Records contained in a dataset
_ _ _ _ _
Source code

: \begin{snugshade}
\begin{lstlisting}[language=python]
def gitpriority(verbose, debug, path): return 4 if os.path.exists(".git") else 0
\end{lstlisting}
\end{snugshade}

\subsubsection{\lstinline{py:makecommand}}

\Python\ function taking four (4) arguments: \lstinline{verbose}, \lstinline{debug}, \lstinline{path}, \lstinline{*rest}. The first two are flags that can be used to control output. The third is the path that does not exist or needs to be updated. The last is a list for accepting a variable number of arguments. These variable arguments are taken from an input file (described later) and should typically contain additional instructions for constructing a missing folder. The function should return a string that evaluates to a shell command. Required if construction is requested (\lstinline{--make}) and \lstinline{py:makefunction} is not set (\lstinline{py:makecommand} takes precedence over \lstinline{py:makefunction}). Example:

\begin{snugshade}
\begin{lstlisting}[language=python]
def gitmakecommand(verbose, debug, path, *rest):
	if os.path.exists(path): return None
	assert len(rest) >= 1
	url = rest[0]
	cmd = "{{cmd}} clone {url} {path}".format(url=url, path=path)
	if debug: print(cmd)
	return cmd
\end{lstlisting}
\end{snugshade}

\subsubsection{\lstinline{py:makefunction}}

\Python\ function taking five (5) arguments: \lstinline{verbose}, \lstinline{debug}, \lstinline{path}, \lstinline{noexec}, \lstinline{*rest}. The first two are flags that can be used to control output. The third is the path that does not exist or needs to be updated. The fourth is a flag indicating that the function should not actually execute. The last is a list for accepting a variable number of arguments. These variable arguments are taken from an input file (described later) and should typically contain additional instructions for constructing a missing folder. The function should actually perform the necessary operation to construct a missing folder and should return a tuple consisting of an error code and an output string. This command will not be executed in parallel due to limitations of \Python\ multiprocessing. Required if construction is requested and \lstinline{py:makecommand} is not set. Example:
_ _ _ _ _
Each line of the data is to be transcribed exactly, with nothing left out.

Task answer
Source code

: \begin{snugshade}
\begin{lstlisting}[language=python]
def gitpriority(verbose, debug, path): return 4 if os.path.exists(".git") else 0
\end{lstlisting}
\end{snugshade}

\subsubsection{\lstinline{py:makecommand}}

\Python\ function taking four (4) arguments: \lstinline{verbose}, \lstinline{debug}, \lstinline{path}, \lstinline{*rest}. The first two are flags that can be used to control output. The third is the path that does not exist or needs to be updated. The last is a list for accepting a variable number of arguments. These variable arguments are taken from an input file (described later) and should typically contain additional instructions for constructing a missing folder. The function should return a string that evaluates to a shell command. Required if construction is requested (\lstinline{--make}) and \lstinline{py:makefunction} is not set (\lstinline{py:makecommand} takes precedence over \lstinline{py:makefunction}). Example:

\begin{snugshade}
\begin{lstlisting}[language=python]
def gitmakecommand(verbose, debug, path, *rest):
	if os.path.exists(path): return None
	assert len(rest) >= 1
	url = rest[0]
	cmd = "{{cmd}} clone {url} {path}".format(url=url, path=path)
	if debug: print(cmd)
	return cmd
\end{lstlisting}
\end{snugshade}

\subsubsection{\lstinline{py:makefunction}}

\Python\ function taking five (5) arguments: \lstinline{verbose}, \lstinline{debug}, \lstinline{path}, \lstinline{noexec}, \lstinline{*rest}. The first two are flags that can be used to control output. The third is the path that does not exist or needs to be updated. The fourth is a flag indicating that the function should not actually execute. The last is a list for accepting a variable number of arguments. These variable arguments are taken from an input file (described later) and should typically contain additional instructions for constructing a missing folder. The function should actually perform the necessary operation to construct a missing folder and should return a tuple consisting of an error code and an output string. This command will not be executed in parallel due to limitations of \Python\ multiprocessing. Required if construction is requested and \lstinline{py:makecommand} is not set. Example:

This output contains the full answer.